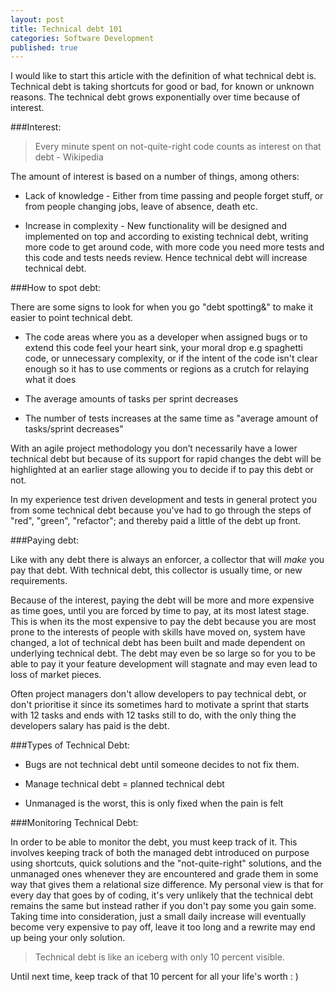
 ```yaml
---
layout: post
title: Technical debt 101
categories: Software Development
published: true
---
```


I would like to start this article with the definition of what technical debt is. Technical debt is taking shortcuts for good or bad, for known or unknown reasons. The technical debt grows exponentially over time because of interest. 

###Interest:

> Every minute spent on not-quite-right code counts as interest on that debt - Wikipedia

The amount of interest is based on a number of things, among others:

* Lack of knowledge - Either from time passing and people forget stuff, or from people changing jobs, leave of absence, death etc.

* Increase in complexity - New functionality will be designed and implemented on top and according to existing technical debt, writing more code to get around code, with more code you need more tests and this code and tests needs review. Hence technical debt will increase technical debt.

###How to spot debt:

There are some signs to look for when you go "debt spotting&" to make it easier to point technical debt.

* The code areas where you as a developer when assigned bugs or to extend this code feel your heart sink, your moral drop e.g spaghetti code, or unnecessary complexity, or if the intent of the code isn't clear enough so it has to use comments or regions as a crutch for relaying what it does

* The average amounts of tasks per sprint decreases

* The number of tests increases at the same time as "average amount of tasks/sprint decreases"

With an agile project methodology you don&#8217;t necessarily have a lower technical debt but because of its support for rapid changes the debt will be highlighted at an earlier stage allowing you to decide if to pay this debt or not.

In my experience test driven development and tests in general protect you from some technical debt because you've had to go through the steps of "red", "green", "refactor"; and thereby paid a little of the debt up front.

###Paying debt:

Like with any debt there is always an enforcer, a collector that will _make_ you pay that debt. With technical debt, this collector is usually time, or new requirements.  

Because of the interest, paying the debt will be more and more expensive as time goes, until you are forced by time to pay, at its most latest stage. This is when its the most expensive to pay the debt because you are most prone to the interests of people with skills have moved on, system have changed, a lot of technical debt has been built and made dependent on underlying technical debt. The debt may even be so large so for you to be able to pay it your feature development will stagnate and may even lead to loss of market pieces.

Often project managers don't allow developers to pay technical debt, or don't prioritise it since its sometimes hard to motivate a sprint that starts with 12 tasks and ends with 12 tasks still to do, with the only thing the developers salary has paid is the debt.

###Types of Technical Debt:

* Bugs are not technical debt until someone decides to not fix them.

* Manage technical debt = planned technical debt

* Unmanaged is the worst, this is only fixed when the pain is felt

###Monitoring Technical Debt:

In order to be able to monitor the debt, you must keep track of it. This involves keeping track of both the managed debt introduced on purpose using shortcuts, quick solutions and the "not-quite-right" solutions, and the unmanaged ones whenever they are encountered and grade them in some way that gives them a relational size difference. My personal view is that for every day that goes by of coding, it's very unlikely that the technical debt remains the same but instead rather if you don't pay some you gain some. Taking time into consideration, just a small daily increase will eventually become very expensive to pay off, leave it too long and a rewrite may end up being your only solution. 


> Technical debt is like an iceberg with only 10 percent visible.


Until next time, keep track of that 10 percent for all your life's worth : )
◆ ◆ ◆
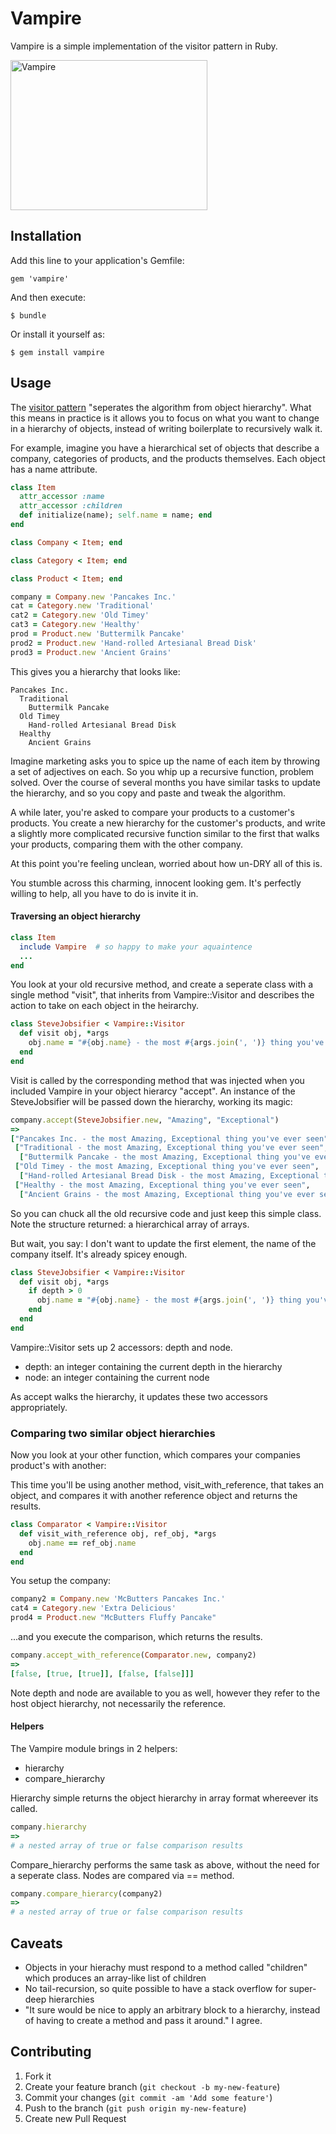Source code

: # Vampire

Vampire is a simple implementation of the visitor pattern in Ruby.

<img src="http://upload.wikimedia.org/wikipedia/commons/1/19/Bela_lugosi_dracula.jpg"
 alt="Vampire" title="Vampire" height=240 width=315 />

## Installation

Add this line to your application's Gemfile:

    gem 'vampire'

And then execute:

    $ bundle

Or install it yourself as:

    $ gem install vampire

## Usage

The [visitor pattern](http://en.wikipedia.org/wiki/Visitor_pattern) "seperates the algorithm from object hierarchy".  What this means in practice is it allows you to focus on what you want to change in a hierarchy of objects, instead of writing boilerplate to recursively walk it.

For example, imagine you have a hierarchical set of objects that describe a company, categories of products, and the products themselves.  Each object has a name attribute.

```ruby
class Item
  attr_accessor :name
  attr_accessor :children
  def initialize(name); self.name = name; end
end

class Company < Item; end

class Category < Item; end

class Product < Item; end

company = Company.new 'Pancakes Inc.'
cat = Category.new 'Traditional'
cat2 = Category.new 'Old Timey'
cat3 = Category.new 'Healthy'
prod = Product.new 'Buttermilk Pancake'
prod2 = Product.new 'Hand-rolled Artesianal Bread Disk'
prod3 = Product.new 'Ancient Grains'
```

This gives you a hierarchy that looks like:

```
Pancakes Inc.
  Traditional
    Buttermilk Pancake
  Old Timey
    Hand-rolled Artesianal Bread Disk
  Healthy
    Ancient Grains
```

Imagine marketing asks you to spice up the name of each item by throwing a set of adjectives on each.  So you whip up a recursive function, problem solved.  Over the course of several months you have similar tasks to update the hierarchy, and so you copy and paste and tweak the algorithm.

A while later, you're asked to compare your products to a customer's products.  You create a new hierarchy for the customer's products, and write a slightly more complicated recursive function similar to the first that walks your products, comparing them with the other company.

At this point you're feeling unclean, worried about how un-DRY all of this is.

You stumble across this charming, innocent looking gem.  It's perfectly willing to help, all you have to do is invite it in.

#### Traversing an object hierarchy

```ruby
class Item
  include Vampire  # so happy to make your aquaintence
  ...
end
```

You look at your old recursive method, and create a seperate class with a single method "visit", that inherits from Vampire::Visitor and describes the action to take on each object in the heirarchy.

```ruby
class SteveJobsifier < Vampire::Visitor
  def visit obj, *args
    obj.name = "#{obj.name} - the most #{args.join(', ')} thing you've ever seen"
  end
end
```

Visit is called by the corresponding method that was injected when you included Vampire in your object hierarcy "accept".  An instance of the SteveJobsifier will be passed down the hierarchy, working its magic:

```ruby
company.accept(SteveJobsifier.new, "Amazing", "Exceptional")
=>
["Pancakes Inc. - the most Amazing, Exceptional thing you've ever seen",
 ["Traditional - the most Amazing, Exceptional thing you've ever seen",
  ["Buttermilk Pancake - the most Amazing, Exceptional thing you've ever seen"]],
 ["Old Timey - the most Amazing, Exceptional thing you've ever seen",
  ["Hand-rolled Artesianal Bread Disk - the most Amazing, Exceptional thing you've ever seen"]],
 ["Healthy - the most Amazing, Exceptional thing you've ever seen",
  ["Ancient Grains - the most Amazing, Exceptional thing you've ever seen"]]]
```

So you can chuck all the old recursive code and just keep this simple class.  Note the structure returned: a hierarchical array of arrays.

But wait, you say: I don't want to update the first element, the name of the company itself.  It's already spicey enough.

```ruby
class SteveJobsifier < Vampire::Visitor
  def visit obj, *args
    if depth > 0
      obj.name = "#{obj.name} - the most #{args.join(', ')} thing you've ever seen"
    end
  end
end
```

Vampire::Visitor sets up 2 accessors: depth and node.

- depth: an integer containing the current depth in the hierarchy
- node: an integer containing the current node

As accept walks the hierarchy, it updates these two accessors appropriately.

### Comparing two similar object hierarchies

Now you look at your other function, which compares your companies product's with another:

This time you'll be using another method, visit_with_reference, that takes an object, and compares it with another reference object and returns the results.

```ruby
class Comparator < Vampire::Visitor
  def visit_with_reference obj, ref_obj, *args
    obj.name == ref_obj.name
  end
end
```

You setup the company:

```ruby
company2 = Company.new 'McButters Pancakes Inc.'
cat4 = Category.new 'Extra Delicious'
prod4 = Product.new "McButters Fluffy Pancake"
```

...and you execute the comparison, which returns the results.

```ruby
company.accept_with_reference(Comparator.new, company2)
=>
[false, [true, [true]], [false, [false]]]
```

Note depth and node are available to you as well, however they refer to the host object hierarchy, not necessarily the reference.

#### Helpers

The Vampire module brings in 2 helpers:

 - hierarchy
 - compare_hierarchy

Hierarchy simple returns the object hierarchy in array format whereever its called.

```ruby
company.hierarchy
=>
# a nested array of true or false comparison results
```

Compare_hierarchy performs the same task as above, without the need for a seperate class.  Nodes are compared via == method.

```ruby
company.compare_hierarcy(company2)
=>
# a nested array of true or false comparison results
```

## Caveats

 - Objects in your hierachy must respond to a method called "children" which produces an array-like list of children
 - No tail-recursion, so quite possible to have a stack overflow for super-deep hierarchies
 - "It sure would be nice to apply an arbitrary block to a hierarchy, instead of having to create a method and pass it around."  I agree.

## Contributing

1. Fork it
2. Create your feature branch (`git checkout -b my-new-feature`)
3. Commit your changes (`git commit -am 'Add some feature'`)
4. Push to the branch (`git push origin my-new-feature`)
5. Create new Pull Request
◆ ◆ ◆
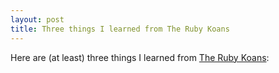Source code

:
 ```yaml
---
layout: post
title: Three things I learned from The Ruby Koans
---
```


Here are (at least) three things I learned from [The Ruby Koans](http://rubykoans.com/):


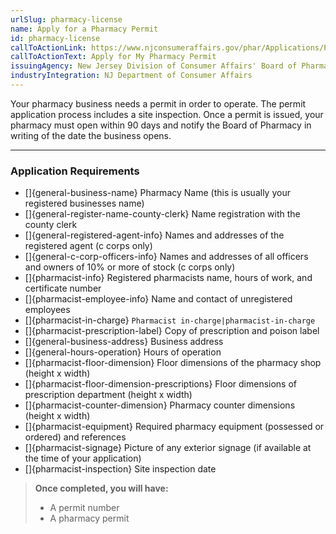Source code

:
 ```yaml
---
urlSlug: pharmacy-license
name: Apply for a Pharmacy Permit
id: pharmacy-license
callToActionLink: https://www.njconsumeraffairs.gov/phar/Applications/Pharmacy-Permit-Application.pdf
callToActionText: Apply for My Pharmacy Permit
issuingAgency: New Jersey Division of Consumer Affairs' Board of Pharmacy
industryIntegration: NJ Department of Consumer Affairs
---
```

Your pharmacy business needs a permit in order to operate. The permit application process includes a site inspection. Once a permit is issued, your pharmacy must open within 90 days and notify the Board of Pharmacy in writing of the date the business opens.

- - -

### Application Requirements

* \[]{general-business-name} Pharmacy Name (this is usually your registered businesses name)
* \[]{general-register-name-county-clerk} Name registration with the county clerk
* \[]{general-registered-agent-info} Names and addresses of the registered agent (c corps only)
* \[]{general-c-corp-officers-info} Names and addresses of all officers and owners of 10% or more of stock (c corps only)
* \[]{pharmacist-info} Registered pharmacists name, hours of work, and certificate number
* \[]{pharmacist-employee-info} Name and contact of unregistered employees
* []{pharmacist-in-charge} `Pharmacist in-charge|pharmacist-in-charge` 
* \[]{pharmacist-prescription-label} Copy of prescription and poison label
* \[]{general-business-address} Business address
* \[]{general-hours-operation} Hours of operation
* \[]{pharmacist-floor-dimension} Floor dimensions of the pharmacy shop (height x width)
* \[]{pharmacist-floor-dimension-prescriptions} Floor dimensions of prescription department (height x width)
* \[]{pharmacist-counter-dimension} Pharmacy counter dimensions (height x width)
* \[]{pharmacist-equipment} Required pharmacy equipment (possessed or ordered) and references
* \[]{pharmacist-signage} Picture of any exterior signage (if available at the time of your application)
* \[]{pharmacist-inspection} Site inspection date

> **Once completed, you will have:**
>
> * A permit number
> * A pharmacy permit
◆ ◆ ◆
(Task objective): Show all lines above that contain "number".

(Task answer):
The amount of interest is based on a number of things, among others:
* The number of tests increases at the same time as "average amount of tasks/sprint decreases"
* \[]{pharmacist-info} Registered pharmacists name, hours of work, and certificate number
> * A permit number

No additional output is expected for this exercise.